When asked why the 9th Circuit shouldn’t be deferential to the office of the president of the United States, Katyal noted that was the “million-dollar question” in the travel ban cases — and that it all boils down to what an “objective observer” would say about Trump’s statements about Muslims.

In Katyal’s view, there’s simply no precedent to support Trump’s travel ban because “presidents don’t run into establishment clause problems” with their public comments. The case is so unusual, Katyal added, that ruling against the president in this case wouldn’t hamstring future presidents’ national security judgment.

“If you rule for us, you leave intact the president’s powers, including every decision every president has made in our lifetimes, and you preserve a status quo that has existed for decades,” Katyal said. “If you rule for him, you defer to the president in a way that history teaches is very dangerous. You’d open the door to so much.”

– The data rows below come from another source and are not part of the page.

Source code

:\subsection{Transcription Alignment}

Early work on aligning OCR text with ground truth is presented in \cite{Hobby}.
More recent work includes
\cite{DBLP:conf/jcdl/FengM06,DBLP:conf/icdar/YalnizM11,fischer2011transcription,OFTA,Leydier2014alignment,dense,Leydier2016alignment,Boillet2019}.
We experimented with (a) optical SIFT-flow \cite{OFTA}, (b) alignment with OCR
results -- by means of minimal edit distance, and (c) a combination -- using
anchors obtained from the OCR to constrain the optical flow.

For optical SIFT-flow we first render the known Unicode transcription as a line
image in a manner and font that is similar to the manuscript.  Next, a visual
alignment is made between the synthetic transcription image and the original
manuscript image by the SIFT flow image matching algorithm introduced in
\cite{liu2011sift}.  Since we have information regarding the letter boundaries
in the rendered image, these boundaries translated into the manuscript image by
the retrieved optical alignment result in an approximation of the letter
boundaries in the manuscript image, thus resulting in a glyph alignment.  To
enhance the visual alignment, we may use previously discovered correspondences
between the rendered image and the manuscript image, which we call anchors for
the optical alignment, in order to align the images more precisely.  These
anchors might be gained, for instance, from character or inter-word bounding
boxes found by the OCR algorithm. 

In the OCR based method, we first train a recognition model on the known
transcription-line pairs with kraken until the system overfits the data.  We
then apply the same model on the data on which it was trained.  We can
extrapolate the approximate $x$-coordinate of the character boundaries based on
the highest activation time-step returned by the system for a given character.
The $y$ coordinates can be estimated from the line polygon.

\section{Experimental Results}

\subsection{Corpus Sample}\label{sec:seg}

But Wall, the Trump administration lawyer, warned the 9th Circuit that a ruling against the government could transcend the Trump era, which he called “this constitutional moment.”

“I know they disagree with this president and many of his policy judgments,” Wall said, pointing to the lawyers for Hawaii. “But none of that converts this into a constitutional crisis.”

The 9th Circuit “ought to leave this debate where it belongs: in the political arena,” Wall added.

The court is expected to rule in the case in the coming days or weeks, and whichever side loses is sure to ask the Supreme Court to intervene.